Adrian © Albin Michel 2012
1979. Dans le quartier, quelqu’un s’en prend aux animaux : écureuils, chats, chiens. On les retrouve lardés de coups de couteau. Calvin, 8 ans, connaît l’identité du coupable. Il l’accompagne dans ses pérégrinations nocturnes à la recherche de ses proies. L’assassin, c’est Molly, une gamine à peine plus âgée que lui dont les parents sont morts dans un accident de voiture. Molly va crescendo. Après les petits animaux, elle s’attaque aux plus gros : vache, cheval, etc. Calvin le sait, elle va finir par s’attaquer à un être humain, c’est inéluctable…La première nouvelle de ce recueil donne le ton. Le lecteur est sonné, envoûté par la prose au cordeau. Dans les huit autres textes, on croisera une femme dans le coma dont l’esprit vagabonde dans les couloirs de l’hôpital, un « toubib bousillé », cocaïnomane notoire, qui se rend au chevet de son père mourant, un garçon dont le frère est cinglé ou encore une ado, née grande prématurée, qui passe sa vie à l’hosto et tombe amoureuse d’un interne incompétent. On tourne la dernière page de l’ultime nouvelle qui met en scène la naissance du futur Antéchrist et on se dit : quel culot ! L’univers de Chris Adrian est sombre, torturé, unique. Oncologue spécialisé en pédiatrie, il a dû vivre des moments sacrément difficiles au cours de sa carrière pour imaginer des situations aussi tordues. Ce n’est sans doute pas pour rien que la plupart de ses personnages sont des enfants en souffrance, des écorchés vifs.

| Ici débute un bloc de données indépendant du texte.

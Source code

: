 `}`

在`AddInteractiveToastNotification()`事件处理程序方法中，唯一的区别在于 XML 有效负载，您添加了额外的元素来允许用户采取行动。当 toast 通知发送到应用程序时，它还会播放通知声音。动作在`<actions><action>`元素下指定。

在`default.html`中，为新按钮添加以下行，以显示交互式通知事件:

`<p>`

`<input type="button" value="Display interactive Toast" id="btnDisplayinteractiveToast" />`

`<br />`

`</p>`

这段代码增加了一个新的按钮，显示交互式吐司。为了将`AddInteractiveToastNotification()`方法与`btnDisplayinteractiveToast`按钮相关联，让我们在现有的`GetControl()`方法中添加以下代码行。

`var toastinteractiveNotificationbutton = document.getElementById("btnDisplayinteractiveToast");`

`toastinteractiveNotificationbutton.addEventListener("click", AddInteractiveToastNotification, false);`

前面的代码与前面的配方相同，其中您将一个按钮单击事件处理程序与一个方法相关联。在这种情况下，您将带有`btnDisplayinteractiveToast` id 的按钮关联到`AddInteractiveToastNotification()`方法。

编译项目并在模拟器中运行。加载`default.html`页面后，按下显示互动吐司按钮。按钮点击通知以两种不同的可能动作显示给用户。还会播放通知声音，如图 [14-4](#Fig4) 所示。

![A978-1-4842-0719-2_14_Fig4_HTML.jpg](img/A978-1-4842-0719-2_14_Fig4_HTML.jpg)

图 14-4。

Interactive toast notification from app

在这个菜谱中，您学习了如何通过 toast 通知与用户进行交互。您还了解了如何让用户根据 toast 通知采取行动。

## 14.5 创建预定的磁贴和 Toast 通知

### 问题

Cet auteur parle de la vie, la mort, la maladie, la fratrie, le deuil. Il semble aussi avoir été profondément marqué par les événements du 11 septembre 2001 (trois nouvelles y font directement référence). Ce qui est incroyable c’est que la construction de chaque texte, pourtant assez complexe, est parfaitement maîtrisée.

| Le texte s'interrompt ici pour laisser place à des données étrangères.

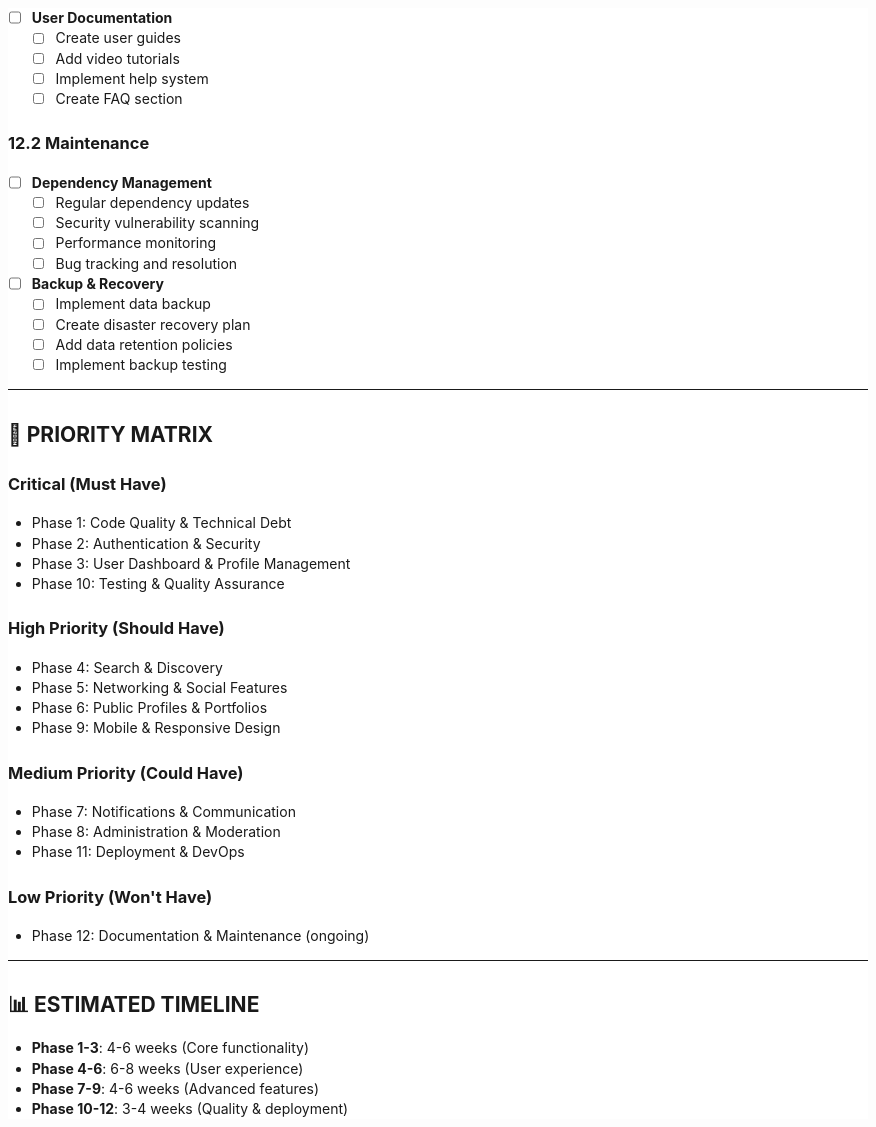 - [ ] **User Documentation**
  - [ ] Create user guides
  - [ ] Add video tutorials
  - [ ] Implement help system
  - [ ] Create FAQ section

### **12.2 Maintenance**
- [ ] **Dependency Management**
  - [ ] Regular dependency updates
  - [ ] Security vulnerability scanning
  - [ ] Performance monitoring
  - [ ] Bug tracking and resolution

- [ ] **Backup & Recovery**
  - [ ] Implement data backup
  - [ ] Create disaster recovery plan
  - [ ] Add data retention policies
  - [ ] Implement backup testing

---

## 🎯 **PRIORITY MATRIX**

### **Critical (Must Have)**
- Phase 1: Code Quality & Technical Debt
- Phase 2: Authentication & Security
- Phase 3: User Dashboard & Profile Management
- Phase 10: Testing & Quality Assurance

### **High Priority (Should Have)**
- Phase 4: Search & Discovery
- Phase 5: Networking & Social Features
- Phase 6: Public Profiles & Portfolios
- Phase 9: Mobile & Responsive Design

### **Medium Priority (Could Have)**
- Phase 7: Notifications & Communication
- Phase 8: Administration & Moderation
- Phase 11: Deployment & DevOps

### **Low Priority (Won't Have)**
- Phase 12: Documentation & Maintenance (ongoing)

---

## 📊 **ESTIMATED TIMELINE**

- **Phase 1-3**: 4-6 weeks (Core functionality)
- **Phase 4-6**: 6-8 weeks (User experience)
- **Phase 7-9**: 4-6 weeks (Advanced features)
- **Phase 10-12**: 3-4 weeks (Quality & deployment)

Encensé par le New York Times et le Boston Globe, classé par le prestigieux New Yorker parmi les 20 meilleurs jeunes écrivains américains, Chris Adrian propose avec Un Ange meilleur un recueil dérangeant et intense qui ne laissera aucun lecteur indifférent. Je ne pense pas que tout le monde adhère à cet univers si particulier mais il est évident que l’on ne tombe pas tous les jours sur un auteur débutant qui possède autant de talent. Je vous aurais prévenu.
Un ange meilleur, de Chris Adrian, Albin Michel, 2012. 284 pages. 22 euros.